- _Work required_: From top to bottom, restate the entries below word for word.

- _Information supplied_:

______

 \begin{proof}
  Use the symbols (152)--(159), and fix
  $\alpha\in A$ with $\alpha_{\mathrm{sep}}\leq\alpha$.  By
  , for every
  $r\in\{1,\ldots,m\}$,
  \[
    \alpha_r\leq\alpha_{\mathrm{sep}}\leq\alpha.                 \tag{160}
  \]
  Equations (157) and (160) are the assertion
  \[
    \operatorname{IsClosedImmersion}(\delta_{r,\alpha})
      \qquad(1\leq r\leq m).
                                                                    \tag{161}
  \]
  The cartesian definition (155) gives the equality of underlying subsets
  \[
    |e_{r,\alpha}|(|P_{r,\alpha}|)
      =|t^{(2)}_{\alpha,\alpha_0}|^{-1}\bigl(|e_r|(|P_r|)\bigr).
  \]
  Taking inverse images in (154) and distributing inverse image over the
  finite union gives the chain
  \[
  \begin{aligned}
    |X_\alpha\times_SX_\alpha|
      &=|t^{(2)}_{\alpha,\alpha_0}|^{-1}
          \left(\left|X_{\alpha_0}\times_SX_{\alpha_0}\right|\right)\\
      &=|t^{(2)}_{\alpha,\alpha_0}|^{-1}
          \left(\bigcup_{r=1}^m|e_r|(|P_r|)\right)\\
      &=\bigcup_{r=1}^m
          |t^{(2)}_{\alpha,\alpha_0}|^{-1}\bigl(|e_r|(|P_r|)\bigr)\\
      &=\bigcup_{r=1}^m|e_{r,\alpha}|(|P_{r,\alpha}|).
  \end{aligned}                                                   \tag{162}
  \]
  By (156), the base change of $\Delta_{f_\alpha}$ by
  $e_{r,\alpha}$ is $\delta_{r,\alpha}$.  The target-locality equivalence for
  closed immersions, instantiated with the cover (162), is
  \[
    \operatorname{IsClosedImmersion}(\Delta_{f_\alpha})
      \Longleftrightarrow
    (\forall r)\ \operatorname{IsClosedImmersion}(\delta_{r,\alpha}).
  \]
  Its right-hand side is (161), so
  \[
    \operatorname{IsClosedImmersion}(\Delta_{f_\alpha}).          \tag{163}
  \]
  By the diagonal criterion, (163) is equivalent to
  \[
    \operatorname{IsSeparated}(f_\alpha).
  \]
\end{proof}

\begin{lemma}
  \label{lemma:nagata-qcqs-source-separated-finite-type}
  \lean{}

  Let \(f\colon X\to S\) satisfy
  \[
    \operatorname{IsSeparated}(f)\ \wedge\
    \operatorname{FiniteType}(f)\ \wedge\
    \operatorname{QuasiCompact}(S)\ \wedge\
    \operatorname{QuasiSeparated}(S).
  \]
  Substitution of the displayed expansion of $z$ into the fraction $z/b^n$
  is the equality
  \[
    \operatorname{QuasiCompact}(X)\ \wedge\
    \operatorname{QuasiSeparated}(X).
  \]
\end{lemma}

______

- _The answer_:
 \begin{proof}
  Use the symbols (152)--(159), and fix
  $\alpha\in A$ with $\alpha_{\mathrm{sep}}\leq\alpha$.  By
  , for every
  $r\in\{1,\ldots,m\}$,
  \[
    \alpha_r\leq\alpha_{\mathrm{sep}}\leq\alpha.                 \tag{160}
  \]
  Equations (157) and (160) are the assertion
  \[
    \operatorname{IsClosedImmersion}(\delta_{r,\alpha})
      \qquad(1\leq r\leq m).
                                                                    \tag{161}
  \]
  The cartesian definition (155) gives the equality of underlying subsets
  \[
    |e_{r,\alpha}|(|P_{r,\alpha}|)
      =|t^{(2)}_{\alpha,\alpha_0}|^{-1}\bigl(|e_r|(|P_r|)\bigr).
  \]
  Taking inverse images in (154) and distributing inverse image over the
  finite union gives the chain
  \[
  \begin{aligned}
    |X_\alpha\times_SX_\alpha|
      &=|t^{(2)}_{\alpha,\alpha_0}|^{-1}
          \left(\left|X_{\alpha_0}\times_SX_{\alpha_0}\right|\right)\\
      &=|t^{(2)}_{\alpha,\alpha_0}|^{-1}
          \left(\bigcup_{r=1}^m|e_r|(|P_r|)\right)\\
      &=\bigcup_{r=1}^m
          |t^{(2)}_{\alpha,\alpha_0}|^{-1}\bigl(|e_r|(|P_r|)\bigr)\\
      &=\bigcup_{r=1}^m|e_{r,\alpha}|(|P_{r,\alpha}|).
  \end{aligned}                                                   \tag{162}
  \]
  By (156), the base change of $\Delta_{f_\alpha}$ by
  $e_{r,\alpha}$ is $\delta_{r,\alpha}$.  The target-locality equivalence for
  closed immersions, instantiated with the cover (162), is
  \[
    \operatorname{IsClosedImmersion}(\Delta_{f_\alpha})
      \Longleftrightarrow
    (\forall r)\ \operatorname{IsClosedImmersion}(\delta_{r,\alpha}).
  \]
  Its right-hand side is (161), so
  \[
    \operatorname{IsClosedImmersion}(\Delta_{f_\alpha}).          \tag{163}
  \]
  By the diagonal criterion, (163) is equivalent to
  \[
    \operatorname{IsSeparated}(f_\alpha).
  \]
\end{proof}

\begin{lemma}
  \label{lemma:nagata-qcqs-source-separated-finite-type}
  \lean{}

  Let \(f\colon X\to S\) satisfy
  \[
    \operatorname{IsSeparated}(f)\ \wedge\
    \operatorname{FiniteType}(f)\ \wedge\
    \operatorname{QuasiCompact}(S)\ \wedge\
    \operatorname{QuasiSeparated}(S).
  \]
  Substitution of the displayed expansion of $z$ into the fraction $z/b^n$
  is the equality
  \[
    \operatorname{QuasiCompact}(X)\ \wedge\
    \operatorname{QuasiSeparated}(X).
  \]
\end{lemma}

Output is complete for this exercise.